Holomorphic function such that $f(\frac{1}{n})=\frac{1}{n+1}$.

Let $U$ be an open connected neighborhood of $0$ in $\Bbb{C}$ and $f$ a holomorphic function on $U$.

The exercise is to prove that if $f(\frac{1}{n})=\frac{1}{n+1}$ for all $n\ge 1$ then $f(z)=\frac{z}{z+1}$ on $U$.

So I did it using the function $g:\Bbb{C} \setminus\{-1\}\to \Bbb{C}$ such that $g(z)=\frac{z}{1+z}$ so $g$ is holomorphic on $\Bbb{C} \setminus\{-1\}$, now as $U$ is open we can find a disc $D(0,r)\subset U$ for $r$ so that $r<1$.
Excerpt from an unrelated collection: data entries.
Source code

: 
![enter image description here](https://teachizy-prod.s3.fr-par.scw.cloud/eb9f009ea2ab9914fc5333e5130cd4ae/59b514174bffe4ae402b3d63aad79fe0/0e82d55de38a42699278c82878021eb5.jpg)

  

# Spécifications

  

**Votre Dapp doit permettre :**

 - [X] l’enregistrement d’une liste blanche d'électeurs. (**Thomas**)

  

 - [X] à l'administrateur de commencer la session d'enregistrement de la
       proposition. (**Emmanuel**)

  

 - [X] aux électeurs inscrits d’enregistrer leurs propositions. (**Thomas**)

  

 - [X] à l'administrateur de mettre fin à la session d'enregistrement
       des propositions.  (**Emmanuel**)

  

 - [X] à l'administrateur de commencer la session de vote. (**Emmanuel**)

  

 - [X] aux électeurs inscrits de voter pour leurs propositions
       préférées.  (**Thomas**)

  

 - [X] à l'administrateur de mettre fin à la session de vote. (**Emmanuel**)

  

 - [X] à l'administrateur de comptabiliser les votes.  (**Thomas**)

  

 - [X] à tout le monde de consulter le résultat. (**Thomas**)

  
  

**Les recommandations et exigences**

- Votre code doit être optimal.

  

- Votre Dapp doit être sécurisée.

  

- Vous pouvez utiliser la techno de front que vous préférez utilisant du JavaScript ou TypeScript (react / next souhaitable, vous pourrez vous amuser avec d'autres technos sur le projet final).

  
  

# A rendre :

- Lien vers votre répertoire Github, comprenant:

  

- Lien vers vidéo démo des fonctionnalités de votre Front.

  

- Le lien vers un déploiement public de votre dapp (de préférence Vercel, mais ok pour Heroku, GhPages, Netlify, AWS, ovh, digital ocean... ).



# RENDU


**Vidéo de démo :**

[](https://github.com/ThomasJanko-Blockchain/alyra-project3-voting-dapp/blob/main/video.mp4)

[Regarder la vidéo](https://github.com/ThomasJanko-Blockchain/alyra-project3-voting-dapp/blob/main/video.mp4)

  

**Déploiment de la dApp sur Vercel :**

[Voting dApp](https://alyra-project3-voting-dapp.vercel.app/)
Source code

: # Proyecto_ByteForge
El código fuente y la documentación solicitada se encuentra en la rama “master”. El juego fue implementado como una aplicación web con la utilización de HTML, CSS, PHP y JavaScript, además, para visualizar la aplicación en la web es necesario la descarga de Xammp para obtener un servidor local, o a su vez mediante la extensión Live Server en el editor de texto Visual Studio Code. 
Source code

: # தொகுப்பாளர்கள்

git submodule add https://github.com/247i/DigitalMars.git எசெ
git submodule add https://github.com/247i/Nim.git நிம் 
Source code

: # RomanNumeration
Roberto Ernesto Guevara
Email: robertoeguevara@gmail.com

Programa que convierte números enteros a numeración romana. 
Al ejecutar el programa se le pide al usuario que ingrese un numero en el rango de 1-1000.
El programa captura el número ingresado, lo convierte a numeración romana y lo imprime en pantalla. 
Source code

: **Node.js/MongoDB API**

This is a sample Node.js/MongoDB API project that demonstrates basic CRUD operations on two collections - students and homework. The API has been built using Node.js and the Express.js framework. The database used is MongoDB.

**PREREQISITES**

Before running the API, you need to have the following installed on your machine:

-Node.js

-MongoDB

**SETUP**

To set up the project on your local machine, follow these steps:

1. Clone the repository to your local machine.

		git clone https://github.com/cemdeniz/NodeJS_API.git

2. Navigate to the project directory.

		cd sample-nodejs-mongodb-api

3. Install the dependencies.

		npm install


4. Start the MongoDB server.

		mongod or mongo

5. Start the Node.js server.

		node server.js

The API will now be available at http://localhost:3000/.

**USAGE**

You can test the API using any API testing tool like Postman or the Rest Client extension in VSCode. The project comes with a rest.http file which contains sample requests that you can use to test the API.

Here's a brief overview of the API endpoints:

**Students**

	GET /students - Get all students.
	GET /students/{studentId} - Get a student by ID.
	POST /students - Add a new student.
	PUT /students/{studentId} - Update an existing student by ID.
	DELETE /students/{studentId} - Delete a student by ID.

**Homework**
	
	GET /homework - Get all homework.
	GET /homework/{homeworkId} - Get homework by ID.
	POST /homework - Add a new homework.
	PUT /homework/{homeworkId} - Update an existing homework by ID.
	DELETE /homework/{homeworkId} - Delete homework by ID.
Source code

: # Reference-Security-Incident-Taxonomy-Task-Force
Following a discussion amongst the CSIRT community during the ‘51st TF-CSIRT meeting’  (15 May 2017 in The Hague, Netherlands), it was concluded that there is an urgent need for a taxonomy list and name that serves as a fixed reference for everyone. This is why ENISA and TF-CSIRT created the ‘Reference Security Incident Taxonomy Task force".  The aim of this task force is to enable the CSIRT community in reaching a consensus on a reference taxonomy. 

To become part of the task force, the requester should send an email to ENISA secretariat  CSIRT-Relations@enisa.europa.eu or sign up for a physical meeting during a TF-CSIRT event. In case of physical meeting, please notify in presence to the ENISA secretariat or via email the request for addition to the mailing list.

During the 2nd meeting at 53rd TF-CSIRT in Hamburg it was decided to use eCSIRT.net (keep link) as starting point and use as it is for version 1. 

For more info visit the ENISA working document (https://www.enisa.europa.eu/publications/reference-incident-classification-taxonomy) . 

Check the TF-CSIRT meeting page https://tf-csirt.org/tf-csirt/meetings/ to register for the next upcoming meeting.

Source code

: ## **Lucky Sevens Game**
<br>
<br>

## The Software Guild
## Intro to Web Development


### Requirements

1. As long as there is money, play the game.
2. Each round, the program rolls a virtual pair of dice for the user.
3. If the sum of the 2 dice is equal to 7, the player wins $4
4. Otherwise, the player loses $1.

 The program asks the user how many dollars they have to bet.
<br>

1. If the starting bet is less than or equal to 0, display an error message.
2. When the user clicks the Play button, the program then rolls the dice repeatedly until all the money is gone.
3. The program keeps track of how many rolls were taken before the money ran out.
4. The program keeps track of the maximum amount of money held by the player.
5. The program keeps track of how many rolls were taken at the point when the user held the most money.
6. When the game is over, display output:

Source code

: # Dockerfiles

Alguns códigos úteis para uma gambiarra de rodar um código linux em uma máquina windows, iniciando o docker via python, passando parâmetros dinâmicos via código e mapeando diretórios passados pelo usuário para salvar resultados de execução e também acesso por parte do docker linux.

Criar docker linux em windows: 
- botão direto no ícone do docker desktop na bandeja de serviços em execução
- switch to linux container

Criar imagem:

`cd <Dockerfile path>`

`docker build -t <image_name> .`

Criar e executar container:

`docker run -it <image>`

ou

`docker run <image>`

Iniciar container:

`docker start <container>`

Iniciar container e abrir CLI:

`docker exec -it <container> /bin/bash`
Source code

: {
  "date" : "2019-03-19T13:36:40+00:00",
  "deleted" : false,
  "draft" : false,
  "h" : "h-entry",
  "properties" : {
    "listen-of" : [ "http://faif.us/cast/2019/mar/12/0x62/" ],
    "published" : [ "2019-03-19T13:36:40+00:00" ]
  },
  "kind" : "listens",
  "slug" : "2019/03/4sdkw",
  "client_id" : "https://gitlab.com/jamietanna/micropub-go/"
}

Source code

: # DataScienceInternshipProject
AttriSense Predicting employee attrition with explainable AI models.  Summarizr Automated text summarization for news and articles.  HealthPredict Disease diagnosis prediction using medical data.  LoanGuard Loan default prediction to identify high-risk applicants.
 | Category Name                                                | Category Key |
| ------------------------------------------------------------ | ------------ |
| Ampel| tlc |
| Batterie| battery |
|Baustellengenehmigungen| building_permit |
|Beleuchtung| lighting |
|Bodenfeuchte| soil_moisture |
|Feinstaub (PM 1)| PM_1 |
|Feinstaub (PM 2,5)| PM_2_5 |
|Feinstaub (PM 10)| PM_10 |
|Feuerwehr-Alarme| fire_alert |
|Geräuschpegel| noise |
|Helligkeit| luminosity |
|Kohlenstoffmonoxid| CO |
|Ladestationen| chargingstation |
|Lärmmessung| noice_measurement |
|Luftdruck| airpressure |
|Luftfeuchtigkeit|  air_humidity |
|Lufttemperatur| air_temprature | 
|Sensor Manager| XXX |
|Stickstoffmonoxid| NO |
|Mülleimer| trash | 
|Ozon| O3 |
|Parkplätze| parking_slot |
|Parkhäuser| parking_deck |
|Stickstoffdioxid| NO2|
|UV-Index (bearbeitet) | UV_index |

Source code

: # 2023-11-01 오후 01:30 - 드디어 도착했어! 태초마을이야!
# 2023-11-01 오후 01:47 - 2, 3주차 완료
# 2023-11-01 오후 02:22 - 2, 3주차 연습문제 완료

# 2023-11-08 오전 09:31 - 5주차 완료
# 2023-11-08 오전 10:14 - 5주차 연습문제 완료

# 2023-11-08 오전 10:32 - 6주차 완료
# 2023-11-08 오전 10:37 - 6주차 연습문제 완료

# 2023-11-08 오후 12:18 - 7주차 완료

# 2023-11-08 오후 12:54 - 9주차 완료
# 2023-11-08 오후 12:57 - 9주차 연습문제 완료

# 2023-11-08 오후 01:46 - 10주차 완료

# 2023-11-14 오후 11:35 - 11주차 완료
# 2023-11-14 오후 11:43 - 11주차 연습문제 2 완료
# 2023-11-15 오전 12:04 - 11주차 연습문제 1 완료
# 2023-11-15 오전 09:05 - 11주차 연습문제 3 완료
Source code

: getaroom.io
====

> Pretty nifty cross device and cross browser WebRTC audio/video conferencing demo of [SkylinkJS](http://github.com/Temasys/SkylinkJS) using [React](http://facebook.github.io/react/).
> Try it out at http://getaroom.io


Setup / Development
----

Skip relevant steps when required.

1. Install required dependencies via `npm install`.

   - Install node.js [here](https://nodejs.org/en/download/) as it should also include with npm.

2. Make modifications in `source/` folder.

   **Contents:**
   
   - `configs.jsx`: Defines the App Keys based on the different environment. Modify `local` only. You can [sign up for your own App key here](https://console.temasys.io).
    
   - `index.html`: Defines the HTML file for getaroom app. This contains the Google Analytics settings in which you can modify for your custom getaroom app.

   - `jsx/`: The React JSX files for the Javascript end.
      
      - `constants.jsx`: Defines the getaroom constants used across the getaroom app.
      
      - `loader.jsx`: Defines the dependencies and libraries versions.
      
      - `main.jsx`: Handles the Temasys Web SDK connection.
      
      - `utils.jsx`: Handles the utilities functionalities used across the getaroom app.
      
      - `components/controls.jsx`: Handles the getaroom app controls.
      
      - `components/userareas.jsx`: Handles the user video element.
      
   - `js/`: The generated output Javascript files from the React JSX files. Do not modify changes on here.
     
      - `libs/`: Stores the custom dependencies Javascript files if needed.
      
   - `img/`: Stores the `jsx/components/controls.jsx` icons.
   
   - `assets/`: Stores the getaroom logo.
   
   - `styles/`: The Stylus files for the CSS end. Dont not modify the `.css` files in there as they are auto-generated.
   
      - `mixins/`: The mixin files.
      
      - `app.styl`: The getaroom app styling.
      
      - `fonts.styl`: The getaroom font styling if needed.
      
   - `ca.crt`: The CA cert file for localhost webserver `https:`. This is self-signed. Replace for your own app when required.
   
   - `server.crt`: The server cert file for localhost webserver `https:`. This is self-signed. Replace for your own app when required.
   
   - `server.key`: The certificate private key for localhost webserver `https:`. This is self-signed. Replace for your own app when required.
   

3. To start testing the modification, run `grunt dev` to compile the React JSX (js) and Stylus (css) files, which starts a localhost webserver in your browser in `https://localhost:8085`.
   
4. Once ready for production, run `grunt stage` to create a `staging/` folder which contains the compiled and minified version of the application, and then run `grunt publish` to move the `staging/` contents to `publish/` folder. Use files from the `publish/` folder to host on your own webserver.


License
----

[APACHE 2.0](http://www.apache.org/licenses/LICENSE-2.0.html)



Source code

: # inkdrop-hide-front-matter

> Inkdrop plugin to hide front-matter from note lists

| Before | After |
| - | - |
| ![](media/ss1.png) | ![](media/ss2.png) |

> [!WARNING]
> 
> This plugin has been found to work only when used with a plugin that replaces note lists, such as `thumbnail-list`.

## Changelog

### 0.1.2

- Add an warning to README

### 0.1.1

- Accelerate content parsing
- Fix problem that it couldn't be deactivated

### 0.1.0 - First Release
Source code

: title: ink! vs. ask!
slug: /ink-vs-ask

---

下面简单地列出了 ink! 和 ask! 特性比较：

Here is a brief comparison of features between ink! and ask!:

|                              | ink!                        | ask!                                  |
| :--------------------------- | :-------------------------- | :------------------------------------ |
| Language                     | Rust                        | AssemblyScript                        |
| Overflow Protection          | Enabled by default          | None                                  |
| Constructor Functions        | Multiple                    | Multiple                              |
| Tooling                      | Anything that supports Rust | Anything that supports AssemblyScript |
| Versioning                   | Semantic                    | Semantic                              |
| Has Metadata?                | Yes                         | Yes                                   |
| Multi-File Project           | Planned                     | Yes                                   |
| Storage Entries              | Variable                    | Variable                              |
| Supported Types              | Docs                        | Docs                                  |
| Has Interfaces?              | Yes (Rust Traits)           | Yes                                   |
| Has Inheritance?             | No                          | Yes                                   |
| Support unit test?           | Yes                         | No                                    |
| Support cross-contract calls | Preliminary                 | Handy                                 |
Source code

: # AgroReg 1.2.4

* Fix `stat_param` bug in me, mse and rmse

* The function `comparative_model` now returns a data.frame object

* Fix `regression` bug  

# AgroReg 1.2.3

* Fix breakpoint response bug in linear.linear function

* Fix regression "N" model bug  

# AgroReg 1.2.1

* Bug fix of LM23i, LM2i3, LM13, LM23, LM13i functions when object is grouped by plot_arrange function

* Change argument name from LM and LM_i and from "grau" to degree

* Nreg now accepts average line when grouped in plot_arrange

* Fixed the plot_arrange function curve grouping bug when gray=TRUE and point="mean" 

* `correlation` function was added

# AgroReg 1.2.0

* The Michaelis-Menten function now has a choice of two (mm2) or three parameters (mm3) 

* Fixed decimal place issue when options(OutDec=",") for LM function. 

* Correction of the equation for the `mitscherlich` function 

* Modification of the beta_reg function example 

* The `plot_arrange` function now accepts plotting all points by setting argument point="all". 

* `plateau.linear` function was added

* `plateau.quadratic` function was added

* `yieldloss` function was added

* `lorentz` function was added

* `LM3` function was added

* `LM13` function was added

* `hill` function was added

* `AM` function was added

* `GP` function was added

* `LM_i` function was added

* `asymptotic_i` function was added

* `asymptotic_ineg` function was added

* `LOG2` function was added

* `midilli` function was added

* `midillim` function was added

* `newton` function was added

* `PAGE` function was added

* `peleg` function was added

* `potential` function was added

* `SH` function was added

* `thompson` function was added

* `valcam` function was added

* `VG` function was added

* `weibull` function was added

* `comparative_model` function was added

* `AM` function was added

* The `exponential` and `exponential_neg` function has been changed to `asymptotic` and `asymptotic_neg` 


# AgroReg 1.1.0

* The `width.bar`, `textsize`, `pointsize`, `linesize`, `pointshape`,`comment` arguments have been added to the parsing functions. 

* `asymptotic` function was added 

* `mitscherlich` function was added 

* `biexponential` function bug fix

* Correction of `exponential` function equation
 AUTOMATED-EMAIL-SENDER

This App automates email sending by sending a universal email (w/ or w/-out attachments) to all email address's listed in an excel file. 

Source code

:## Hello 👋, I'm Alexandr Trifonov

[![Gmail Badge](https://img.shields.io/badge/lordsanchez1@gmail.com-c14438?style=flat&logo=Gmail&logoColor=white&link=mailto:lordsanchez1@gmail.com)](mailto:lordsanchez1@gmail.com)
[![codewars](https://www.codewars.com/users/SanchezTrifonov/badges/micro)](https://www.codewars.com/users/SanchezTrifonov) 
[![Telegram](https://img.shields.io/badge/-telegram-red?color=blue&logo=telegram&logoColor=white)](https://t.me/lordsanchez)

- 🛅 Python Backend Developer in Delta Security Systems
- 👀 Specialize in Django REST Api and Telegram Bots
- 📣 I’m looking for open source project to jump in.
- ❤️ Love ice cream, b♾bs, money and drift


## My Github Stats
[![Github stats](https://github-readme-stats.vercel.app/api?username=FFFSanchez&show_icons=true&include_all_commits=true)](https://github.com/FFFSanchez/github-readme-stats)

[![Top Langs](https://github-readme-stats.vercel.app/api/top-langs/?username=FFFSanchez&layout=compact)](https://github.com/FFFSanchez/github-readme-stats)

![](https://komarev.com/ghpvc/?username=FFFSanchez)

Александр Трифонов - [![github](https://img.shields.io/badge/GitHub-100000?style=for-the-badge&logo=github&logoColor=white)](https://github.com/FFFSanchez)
Therefore, using analytic continuation we have $f=g$ on $D(0,r)$.

My main problem is now to prove that $U\subset\Bbb{C} \setminus\{-1\}$. Perhaps, I can say that if $-1\in U$ we can find a path from $0$ to $-1$ but not sure how can I continue.

Solution 1:

Hint If you assume by contradiction that $-1 \in U$, then prove first that $f(z)=g(z)$ on $U \backslash \{-1\}$.

Then use the fact that $f$ is continuous at $-1$, and hence $$f(-1)=\lim_{z \to -1} \frac{z}{z+1}=\infty$$